◆ **Exercise brief**: Find the number of lines below in which the word "documentclass" occurs. Write only that number.

◆ **Excerpted records**:
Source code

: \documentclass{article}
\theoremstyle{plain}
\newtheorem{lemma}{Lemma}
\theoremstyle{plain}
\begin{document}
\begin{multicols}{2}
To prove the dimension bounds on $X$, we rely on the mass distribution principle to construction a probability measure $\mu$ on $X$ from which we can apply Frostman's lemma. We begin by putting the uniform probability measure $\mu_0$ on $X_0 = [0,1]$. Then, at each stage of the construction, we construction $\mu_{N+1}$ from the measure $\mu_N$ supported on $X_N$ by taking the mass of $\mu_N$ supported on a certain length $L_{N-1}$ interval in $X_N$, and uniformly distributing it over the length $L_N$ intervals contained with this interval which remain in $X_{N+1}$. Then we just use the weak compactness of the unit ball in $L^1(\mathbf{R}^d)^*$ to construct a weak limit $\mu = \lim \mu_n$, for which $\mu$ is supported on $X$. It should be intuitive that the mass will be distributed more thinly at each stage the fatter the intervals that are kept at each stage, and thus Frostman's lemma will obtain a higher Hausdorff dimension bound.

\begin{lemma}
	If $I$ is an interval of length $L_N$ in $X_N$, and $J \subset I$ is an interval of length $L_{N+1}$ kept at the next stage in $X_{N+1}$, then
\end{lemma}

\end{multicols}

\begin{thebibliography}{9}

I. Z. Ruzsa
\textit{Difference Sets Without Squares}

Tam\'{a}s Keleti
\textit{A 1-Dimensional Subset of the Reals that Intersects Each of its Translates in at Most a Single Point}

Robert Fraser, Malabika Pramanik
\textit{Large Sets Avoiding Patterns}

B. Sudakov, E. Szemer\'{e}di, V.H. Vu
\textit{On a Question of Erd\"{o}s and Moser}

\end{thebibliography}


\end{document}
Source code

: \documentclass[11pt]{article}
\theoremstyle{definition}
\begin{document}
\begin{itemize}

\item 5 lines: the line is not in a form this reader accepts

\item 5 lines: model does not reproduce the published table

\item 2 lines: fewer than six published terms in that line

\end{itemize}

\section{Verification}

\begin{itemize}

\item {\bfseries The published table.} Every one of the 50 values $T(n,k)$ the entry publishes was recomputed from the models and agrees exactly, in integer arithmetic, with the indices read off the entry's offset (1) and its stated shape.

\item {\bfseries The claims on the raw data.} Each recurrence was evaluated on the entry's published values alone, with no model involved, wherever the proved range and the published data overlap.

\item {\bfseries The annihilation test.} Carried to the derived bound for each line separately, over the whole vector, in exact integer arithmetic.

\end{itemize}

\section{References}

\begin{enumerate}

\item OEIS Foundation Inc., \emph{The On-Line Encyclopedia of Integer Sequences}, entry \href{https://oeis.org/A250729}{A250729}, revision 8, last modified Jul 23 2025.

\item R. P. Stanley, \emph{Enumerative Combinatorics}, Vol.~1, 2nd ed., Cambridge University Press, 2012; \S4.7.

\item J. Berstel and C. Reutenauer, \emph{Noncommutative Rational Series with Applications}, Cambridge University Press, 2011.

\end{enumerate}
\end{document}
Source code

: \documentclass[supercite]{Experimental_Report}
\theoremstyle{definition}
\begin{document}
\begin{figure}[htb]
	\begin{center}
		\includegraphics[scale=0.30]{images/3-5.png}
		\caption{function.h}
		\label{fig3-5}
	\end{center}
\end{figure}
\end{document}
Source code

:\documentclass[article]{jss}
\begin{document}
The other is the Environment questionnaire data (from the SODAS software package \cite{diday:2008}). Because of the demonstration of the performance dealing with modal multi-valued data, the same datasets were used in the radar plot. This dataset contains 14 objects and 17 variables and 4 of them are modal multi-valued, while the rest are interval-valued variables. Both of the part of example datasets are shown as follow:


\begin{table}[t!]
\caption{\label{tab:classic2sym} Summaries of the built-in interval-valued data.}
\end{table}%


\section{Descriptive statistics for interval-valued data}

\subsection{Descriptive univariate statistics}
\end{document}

◆ **Solution below**: 4